For various reasons, msndude's answer is completely unsatisfactory, and the fact that this is still happening months later, without any further clarification from msndude is even worse. I've had some people bugging me to look into this for a while now, but I assumed it would just disappear and not be worth the time. Now, I have to wonder if that was a mistake on my part.
Something fishy appears to be going on, and the one comment from msndude about it doesn't get rid of the fishy smell. I think a little more noise will need to be made if we hope to get some real answers about this.
Here are a few points from previous forum threads and blog posts that you might want to think about:
I am getting thousands of hits where the items in my log show the referrer as follows;
When I load the referred page then I am told that there are no results. Also there is no relationsfip between the keyword and the page requested. The Kkeywords are single words and seem to be mainly concerned with the normal spam areas.
- Landing pages appear to be pseudo-random (seemed to request 'batches' of related pages)

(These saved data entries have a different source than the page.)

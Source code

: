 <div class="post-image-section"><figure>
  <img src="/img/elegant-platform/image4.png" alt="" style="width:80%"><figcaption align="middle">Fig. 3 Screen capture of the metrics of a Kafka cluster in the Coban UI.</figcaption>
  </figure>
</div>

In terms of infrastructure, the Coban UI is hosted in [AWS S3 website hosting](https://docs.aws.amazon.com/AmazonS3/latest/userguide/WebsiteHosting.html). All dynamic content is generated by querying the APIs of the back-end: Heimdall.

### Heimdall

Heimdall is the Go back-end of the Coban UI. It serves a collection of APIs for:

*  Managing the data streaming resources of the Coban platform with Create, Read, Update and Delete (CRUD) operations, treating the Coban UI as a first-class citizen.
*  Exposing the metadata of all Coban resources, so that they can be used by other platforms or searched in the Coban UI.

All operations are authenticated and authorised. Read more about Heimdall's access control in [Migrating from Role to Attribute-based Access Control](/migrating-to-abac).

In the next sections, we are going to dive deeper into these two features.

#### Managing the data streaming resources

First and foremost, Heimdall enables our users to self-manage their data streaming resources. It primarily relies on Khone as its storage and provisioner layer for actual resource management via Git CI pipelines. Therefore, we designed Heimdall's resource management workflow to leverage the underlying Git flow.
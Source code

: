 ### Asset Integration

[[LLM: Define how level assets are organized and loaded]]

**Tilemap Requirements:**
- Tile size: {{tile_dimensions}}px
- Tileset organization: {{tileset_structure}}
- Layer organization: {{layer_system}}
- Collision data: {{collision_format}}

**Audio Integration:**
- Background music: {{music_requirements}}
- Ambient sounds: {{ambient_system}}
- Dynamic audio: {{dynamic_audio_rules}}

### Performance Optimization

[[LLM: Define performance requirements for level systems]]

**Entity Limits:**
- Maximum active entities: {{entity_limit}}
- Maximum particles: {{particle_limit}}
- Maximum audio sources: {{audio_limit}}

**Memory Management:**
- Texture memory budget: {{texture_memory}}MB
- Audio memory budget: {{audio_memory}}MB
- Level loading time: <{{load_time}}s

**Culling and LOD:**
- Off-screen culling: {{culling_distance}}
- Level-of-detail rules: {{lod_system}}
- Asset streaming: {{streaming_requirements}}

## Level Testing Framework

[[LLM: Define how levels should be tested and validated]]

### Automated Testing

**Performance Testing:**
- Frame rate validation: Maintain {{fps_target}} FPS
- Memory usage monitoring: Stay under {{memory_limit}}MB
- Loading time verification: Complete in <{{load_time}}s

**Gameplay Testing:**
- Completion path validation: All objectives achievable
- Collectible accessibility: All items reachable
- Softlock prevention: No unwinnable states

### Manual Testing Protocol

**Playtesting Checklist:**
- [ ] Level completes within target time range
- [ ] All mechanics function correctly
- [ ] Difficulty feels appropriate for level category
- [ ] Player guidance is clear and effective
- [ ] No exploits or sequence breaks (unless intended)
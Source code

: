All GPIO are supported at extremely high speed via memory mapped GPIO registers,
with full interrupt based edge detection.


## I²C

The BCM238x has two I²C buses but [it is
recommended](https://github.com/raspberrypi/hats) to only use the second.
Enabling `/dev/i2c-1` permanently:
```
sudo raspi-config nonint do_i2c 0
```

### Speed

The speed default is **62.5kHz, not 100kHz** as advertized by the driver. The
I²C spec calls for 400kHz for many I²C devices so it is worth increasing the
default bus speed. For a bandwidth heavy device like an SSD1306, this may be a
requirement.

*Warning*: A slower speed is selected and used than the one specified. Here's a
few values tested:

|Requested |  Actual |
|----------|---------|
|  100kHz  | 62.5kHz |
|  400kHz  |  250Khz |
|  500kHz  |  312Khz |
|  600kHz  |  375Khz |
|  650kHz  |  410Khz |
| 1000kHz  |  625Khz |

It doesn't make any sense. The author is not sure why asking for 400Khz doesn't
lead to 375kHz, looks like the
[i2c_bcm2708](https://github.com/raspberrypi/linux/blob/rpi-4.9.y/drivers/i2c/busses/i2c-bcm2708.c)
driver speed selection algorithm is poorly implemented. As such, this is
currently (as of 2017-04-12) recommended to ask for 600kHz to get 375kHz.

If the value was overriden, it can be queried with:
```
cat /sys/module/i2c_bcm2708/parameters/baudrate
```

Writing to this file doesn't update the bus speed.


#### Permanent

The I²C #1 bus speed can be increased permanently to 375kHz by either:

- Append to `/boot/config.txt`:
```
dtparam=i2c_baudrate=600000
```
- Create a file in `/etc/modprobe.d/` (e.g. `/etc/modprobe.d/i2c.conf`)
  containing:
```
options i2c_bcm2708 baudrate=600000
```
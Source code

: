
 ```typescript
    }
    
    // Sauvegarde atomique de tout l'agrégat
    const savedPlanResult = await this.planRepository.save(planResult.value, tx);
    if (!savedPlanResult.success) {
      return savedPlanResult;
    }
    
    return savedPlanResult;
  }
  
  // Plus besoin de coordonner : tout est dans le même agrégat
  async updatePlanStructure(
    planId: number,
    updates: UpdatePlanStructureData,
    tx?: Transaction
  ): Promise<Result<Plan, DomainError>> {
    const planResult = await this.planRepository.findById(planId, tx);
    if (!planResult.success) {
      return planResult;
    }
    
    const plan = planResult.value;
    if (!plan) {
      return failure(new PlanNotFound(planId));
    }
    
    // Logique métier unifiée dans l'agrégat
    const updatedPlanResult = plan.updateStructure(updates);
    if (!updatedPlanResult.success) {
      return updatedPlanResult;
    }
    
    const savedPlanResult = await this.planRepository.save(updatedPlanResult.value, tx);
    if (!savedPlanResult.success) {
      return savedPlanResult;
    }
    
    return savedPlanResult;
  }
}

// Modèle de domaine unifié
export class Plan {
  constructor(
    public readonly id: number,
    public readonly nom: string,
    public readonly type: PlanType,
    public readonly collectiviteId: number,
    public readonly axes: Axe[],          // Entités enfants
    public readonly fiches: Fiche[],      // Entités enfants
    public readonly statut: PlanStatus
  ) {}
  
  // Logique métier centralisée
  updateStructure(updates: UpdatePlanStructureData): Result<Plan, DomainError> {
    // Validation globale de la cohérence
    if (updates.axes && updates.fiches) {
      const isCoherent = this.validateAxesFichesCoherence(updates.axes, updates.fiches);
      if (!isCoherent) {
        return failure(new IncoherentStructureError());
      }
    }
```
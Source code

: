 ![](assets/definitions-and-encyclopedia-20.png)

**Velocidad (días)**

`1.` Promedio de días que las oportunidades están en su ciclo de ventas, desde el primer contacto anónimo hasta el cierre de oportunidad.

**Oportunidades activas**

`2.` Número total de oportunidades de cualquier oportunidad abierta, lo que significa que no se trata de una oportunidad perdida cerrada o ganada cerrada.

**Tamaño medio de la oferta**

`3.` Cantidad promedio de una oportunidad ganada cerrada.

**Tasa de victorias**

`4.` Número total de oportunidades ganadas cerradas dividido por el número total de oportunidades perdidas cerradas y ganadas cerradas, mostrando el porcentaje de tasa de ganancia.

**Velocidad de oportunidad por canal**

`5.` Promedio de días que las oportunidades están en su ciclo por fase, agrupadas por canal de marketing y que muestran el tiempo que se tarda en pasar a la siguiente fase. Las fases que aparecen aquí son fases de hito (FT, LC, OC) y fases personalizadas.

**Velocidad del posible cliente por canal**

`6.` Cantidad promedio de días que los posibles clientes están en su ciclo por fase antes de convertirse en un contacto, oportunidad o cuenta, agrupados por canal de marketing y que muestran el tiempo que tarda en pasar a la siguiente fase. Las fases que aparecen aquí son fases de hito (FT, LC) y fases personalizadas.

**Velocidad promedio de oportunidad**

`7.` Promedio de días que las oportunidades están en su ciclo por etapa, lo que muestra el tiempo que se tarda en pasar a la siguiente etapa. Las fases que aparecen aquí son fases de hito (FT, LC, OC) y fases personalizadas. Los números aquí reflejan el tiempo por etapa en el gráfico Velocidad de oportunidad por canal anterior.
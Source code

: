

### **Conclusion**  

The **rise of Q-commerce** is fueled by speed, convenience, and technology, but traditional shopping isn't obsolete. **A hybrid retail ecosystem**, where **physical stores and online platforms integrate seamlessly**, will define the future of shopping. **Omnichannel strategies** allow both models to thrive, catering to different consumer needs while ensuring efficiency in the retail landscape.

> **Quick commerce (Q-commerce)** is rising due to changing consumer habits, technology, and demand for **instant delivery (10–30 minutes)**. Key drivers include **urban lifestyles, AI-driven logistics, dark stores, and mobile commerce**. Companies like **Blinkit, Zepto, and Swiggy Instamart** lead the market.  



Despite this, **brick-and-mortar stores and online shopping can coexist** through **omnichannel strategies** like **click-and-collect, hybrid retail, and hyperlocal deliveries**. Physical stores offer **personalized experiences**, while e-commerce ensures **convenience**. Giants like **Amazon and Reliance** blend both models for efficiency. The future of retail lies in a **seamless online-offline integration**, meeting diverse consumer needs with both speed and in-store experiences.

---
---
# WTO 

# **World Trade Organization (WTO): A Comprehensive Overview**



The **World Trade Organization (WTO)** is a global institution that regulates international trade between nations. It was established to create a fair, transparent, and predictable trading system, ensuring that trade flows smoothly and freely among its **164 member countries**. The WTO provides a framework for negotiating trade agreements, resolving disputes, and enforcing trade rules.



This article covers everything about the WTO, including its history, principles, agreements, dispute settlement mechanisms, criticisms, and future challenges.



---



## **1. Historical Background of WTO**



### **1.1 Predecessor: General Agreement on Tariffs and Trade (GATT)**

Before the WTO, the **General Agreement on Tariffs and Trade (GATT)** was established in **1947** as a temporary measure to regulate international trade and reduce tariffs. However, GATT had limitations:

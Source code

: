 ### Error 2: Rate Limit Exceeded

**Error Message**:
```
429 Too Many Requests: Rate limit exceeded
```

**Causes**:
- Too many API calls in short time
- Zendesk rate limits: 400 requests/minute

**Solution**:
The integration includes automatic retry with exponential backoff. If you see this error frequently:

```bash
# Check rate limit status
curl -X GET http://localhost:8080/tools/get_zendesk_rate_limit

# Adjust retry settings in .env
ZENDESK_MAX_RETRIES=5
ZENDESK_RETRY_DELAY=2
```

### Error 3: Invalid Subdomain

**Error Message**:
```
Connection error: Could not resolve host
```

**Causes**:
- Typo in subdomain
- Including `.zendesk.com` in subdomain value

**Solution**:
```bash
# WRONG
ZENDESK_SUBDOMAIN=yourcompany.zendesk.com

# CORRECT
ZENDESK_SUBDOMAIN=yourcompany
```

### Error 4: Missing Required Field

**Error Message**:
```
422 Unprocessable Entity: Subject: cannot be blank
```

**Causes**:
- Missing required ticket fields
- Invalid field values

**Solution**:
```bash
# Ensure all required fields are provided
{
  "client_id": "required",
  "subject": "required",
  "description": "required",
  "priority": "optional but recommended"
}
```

- IPs changeable in the range 65.55.165.*
- Spoofed referrers are search.live.com/result.aspx?q=[KEYWORD]&mrt=en-us&FORM=LVSP. However, the bot also makes requests without a referrer, some times in the course of the same visit
- Keywords are usually single words, varying from obvious commercial (but inoffensive) to drug names and pr0n-related words
To add to it, they started hammering my poetry site on Thursday, and they were also downloading my AdSense blocks, completely inflating my stats. Myblogblog however, didn't recognize them as visitors, so the discrepancy was immediately obvious.
For several weeks I have been annoyed by this "quality check" as it imposes it self as real behaviour with full fledge browser capabilities and a standard user agent. All of the sudden my customers are all excited over getting all this search engine traffic from Live Search which they are in fact NOT.
some people on other forums think that MSN is sending them traffic.
That's one way to make it look like someone is using their SE.
am getting severely hacked off with this. My logs are the most important tool I've got and they are being wrecked.
My opinion is simple, as I've stated here in WebmasterWorld for two months also, that Microsoft is intentionally screwing up our log files for their own gain.
It takes the .css and .js stuff despite it being off limits in robots.txt.
All of the above quotes come from the WMW thread mentioned in the first sentence of this post. The thread is fairly long, so although I don't usually "rip off" this much content, it seemed the only way to really show the meat of the problem without making everyone read the entire thread (which of course, 99% wouldn't bother doing).
Surely, there's something really bizarre about all of this, and I think everyone deserves a better answer than msndude initially provided. In addition, it needs to STOP happening. Microsoft, just stop it. It's wrong. Period.